El libro más reciente de este joven escritor y editor, con cuentos y ensayos publicados en revistas de varias ciudades dentro y fuera del país, exige lectores atentos. Sin embargo, la escritura de Jonatan Frías tiene lo necesario para atraparlos desde las primeras frases: un tono preciso y una carga emocional visibles en el título. El más ligero titubeo puede dejar seriamente herido a un erizo que intenta un abrazo conyugal. Durante doscientas dos páginas se muestra la historia de uno de esos intentos, que se descompone en varias, o tal vez se trate de la misma contada por otras voces.

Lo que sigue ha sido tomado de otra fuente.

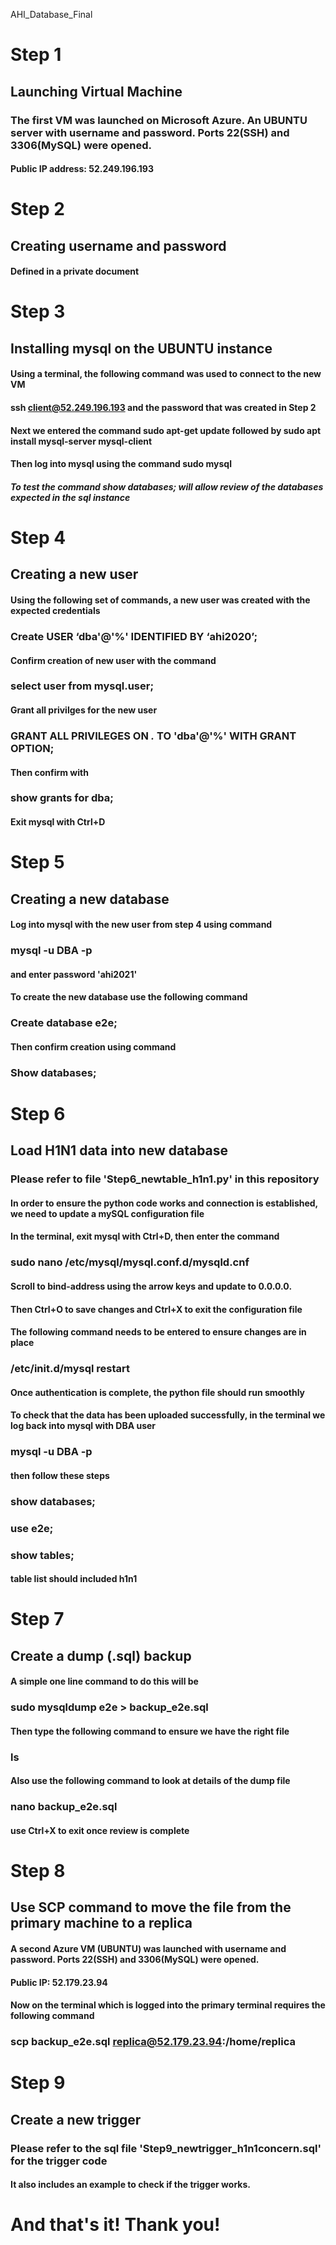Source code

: AHI_Database_Final
# Step 1
## Launching Virtual Machine 
### The first VM was launched on Microsoft Azure. An UBUNTU server with username and password. Ports 22(SSH) and 3306(MySQL) were opened.
#### Public IP address: 52.249.196.193

# Step 2
## Creating username and password 
#### Defined in a private document

# Step 3
## Installing mysql on the UBUNTU instance
#### Using a terminal, the following command was used to connect to the new VM
#### ssh client@52.249.196.193 and the password that was created in Step 2
#### Next we entered the command sudo apt-get update followed by sudo apt install mysql-server mysql-client
#### Then log into mysql using the command sudo mysql
##### To test the command show databases; will allow review of the databases expected in the sql instance 

# Step 4 
## Creating a new user 
#### Using the following set of commands, a new user was created with the expected credentials 
### Create USER ‘dba'@'%' IDENTIFIED BY ‘ahi2020’;
#### Confirm creation of new user with the command
### select user from mysql.user; 
#### Grant all privilges for the new user 
### GRANT ALL PRIVILEGES ON *.* TO 'dba'@'%' WITH GRANT OPTION;
#### Then confirm with 
### show grants for dba;
#### Exit mysql with Ctrl+D 

# Step 5 
## Creating a new database
#### Log into mysql with the new user from step 4 using command 
### mysql -u DBA -p
#### and enter password 'ahi2021'
#### To create the new database use the following command
### Create database e2e;
#### Then confirm creation using command 
### Show databases;

# Step 6 
## Load H1N1 data into new database 
### Please refer to file 'Step6_newtable_h1n1.py' in this repository
#### In order to ensure the python code works and connection is established, we need to update a mySQL configuration file
#### In the terminal, exit mysql with Ctrl+D, then enter the command 
### sudo nano /etc/mysql/mysql.conf.d/mysqld.cnf
#### Scroll to bind-address using the arrow keys and update to 0.0.0.0.
#### Then Ctrl+O to save changes and Ctrl+X to exit the configuration file
#### The following command needs to be entered to ensure changes are in place 
### /etc/init.d/mysql restart
#### Once authentication is complete, the python file should run smoothly

#### To check that the data has been uploaded successfully, in the terminal we log back into mysql with DBA user 
### mysql -u DBA -p
#### then follow these steps
### show databases;
### use e2e;
### show tables;
#### table list should included h1n1

# Step 7
## Create a dump (.sql) backup 
#### A simple one line command to do this will be 
###  sudo mysqldump e2e > backup_e2e.sql
#### Then type the following command to ensure we have the right file
### ls
#### Also use the following command to look at details of the dump file 
### nano backup_e2e.sql
#### use Ctrl+X to exit once review is complete 

# Step 8 
## Use SCP command to move the file from the primary machine to a replica
#### A second Azure VM (UBUNTU) was launched with username and password. Ports 22(SSH) and 3306(MySQL) were opened.
#### Public IP: 52.179.23.94
#### Now on the terminal which is logged into the primary terminal requires the following command 
### scp backup_e2e.sql replica@52.179.23.94:/home/replica

# Step 9
## Create a new trigger
### Please refer to the sql file 'Step9_newtrigger_h1n1concern.sql' for the trigger code
#### It also includes an example to check if the trigger works.

# And that's it! Thank you!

Llamamos historia de amor a lo que posiblemente deba tener otro nombre. Pero la comodidad nos detiene en esa gasolinera dotada de restaurante con aire acondicionado y baños limpios, donde creemos estar hablando de lo mismo porque usamos los mismos términos. El miedo a estar solo, la vanidad de despertar deseos en otra persona, el orgullo de tener poder sobre esa persona y de saber usarlo. Confundidos con el amor, tanto el miedo como la vanidad y el orgullo nos hacen creer que hemos llegado a nuestro destino, cuando seguimos en la estación. Ocupando una mesa donde no comemos ni dejamos que otros coman. Y aunque nos levantáramos para volver a la carretera, cada uno iría a diferente lugar, usando las mismas palabras para decir cosas distintas.
Algo tan común, origen de malentendidos que eventualmente funcionan, puede darse en las personas. Tratando de cambiar su vida, una mujer decide llevar otro nombre y solo consigue confirmar su derrotero, por más que huye de él. Por su parte, un hombre escribe en una libreta para darle sentido a sus recuerdos, buscando respuestas que lo llevan a nuevos cuestionamientos. Las palabras adoptan así la forma del silencio y la memoria se muestra como una forma del olvido.

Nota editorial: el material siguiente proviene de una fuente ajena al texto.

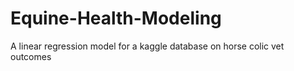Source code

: # Equine-Health-Modeling
A linear regression model for a kaggle database on horse colic vet outcomes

Desde que el filósofo Isaiah Berlin (1909-1997) dividió a las personas en zorras y erizos, los escritores nos hemos apresurado a ocupar uno de los cajones, según consideremos que sabemos mucho de muchas cosas o solo de una. Pero también se ha divulgado la idea de los erizos como bichos inaccesibles, que sufren cuando aman, dados sus puntiagudos apéndices. En el subgénero llamado “autoayuda”, frecuentado por quienes creen que esas lecturas los llevarán a una playa feliz, se asocia al espinoso animalito con la adolescencia y la soledad. Aquí su imagen funciona en ambos sentidos. El personaje Julio escribe y hace de su incapacidad para salir de sí mismo una vocación, de la infelicidad una forma de estar en el mundo, de la escritura una coraza interna contra sí mismo.

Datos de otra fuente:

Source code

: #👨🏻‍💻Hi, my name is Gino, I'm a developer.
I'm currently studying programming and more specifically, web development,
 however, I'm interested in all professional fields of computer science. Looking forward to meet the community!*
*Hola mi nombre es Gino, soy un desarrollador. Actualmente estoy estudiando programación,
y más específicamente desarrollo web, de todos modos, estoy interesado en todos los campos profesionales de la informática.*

El narrador Jonatan Frías ha publicado La eternidad del instante (2020), título en que resuenan las manipulaciones del doctor Farabeuf; el ensayista tiene en su haber Presuntos ensayos para un jueves negro (2018). Ambos con el sello de la UAA y marcados por una temporalidad problemática: un instante sin término, un jueves oscurecido por los supuestos de su existencia. El dilema de los erizos lo muestra como un escritor maduro. Lector atento del mejor Cortázar, el de 62/ Modelo para armar (1968), le da al tiempo esa forma agradable que reconocemos como música.
Criatura de su tiempo, este autor incluye al final de su libro un código QR para descargar la música que puede acompañar su lectura y darle mayor espesor a la experiencia, lo cual se suma a los elementos que hacen más atractiva su obra. Pero ese gesto tecno acústico no resta autonomía al texto.
Esta novela corre sus propios riesgos. En el capítulo 42 Machado dialoga con Heisenberg; ahí se afirma que la esencia de un ojo depende de la mirada sobre él, no de la función biológica de ese globo viviente. Y la fuente de certezas ─ver para creer─ se resuelve en incertidumbre.